MILWAUKEE, WI - MAY 17: Milwaukee Bucks fans react during a game between the Toronto Raptors and the Milwaukee Bucks during Game Two of the Eastern Conference Finals on May 17, 2019 at the Fiserv Forum in Milwaukee, Wisconsin. NOTE TO USER: User expressly acknowledges and agrees that, by downloading and/or using this photograph, user is consenting to the terms and conditions of the Getty Images License Agreement. Mandatory Copyright Notice: Copyright 2019 NBAE (Photo by Mike Roemer/NBAE via Getty Images)

NBAE via Getty Images

There will be no fans filling the courtside seats during the NBA’s restart in Orlando.

Instead, the faces of fans watching from home will be on video boards around the court.

“So what you’ll see in the arena are opportunities for fans to interact, to be seen in the arena and to have hundreds of fans be able to appear on the video boards surrounding the court,” Mark Tatum, deputy commissioner of the NBA, said during a conference call with reporters on Friday.

The league hasn’t released the details on how that would work (and how it would be screened and monitored), although expect it to be through NBA.com and the NBA app.

From the start of this “campus” restart plan without fans in attendance, NBA Commissioner Adam Silver has talked about finding new ways to get fans engaged. The details on what that will look like started to come out on Friday.

“While [fans] won’t be physically in the arenas, we play with a deepened communal connection to sports with a more networked and immersive experience, using, for example, unique never-before-seen camera angles and amped audio of players and coaches, personalized alternative streams with statistical overlays, chat functions and social influencers, attachments to your app that lights up the arena in the team’s colors, along with virtual concerts and halftime performances,” Silver said.

It’s a challenge for the league because different fans want different things. Follow the hard-core NBA junkies on Twitter and the consensus is they want no piped-in crowd noise or other distractions. They want to hear the trash talk, the coach making play calls, defenders calling out picks, and everything else that happens on the court.
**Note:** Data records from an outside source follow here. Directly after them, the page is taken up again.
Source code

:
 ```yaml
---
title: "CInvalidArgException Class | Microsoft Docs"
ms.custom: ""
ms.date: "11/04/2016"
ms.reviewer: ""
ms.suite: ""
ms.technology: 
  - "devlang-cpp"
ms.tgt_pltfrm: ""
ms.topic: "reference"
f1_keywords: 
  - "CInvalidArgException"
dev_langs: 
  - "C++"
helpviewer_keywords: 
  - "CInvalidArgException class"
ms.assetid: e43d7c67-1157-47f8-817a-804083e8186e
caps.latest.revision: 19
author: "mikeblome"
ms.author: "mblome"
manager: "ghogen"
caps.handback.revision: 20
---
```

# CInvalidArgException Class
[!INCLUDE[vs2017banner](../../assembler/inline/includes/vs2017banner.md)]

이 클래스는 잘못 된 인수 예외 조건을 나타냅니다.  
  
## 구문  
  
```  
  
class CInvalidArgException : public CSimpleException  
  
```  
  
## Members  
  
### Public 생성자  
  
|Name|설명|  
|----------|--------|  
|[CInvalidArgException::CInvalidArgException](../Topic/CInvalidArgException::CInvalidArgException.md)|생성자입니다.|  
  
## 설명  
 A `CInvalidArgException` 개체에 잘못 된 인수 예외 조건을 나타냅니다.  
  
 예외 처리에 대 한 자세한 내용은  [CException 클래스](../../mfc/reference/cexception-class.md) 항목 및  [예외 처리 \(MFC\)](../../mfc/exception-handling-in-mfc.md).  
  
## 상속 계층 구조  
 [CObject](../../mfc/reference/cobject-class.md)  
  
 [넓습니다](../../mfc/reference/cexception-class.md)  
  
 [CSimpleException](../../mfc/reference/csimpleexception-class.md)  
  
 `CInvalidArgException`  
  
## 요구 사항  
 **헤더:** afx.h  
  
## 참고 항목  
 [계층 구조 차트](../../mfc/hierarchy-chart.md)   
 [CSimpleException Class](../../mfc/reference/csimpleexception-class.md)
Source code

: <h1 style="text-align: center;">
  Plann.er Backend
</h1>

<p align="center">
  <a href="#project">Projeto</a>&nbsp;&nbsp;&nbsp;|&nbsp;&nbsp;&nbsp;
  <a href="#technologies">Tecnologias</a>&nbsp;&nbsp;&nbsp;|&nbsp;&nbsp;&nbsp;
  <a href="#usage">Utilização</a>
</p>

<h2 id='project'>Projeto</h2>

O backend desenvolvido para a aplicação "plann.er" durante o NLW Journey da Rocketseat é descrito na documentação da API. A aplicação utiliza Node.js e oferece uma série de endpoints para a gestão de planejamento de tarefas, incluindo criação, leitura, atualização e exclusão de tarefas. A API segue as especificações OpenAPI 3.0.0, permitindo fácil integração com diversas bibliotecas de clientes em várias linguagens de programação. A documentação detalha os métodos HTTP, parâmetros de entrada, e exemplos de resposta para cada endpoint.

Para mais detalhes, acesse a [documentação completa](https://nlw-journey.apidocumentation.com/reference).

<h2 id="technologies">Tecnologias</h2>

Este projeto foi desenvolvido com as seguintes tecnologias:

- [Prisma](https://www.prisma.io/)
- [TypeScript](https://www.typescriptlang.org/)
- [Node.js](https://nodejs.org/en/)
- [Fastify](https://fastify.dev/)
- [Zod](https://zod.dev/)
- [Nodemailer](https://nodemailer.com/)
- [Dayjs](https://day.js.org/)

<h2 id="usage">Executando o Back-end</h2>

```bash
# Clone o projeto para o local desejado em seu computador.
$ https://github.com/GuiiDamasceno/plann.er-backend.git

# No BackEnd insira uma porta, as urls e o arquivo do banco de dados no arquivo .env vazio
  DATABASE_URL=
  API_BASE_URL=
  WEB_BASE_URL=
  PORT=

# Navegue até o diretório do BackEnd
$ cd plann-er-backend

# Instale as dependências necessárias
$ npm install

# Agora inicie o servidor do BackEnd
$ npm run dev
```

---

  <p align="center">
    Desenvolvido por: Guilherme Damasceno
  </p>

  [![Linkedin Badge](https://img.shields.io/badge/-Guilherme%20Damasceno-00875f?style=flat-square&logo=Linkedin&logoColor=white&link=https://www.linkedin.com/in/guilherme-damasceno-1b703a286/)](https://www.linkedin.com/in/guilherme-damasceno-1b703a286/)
Other fans want the broadcast to look and feel more like a video game, with social commentary happening in real-time and statistics popping up on the screen.

It sounds like the league is trying to set up personalized streams that allow fans to get what they want from a stream.

Of course, there will be plenty of advertising on and around the court no matter how you watch — this return is all about the money.

“There will also be corporate advertising and partners, both by the local teams and national partners, as well, which you would see nationally and locally televised games,” Tatum said. “So we are working with our corporate partners to ensure that they have the appropriate placements on the court and different marketing and advertising opportunities.”

The advertising is one of the few things that will make these fanless NBA games look and feel like a normal NBA game.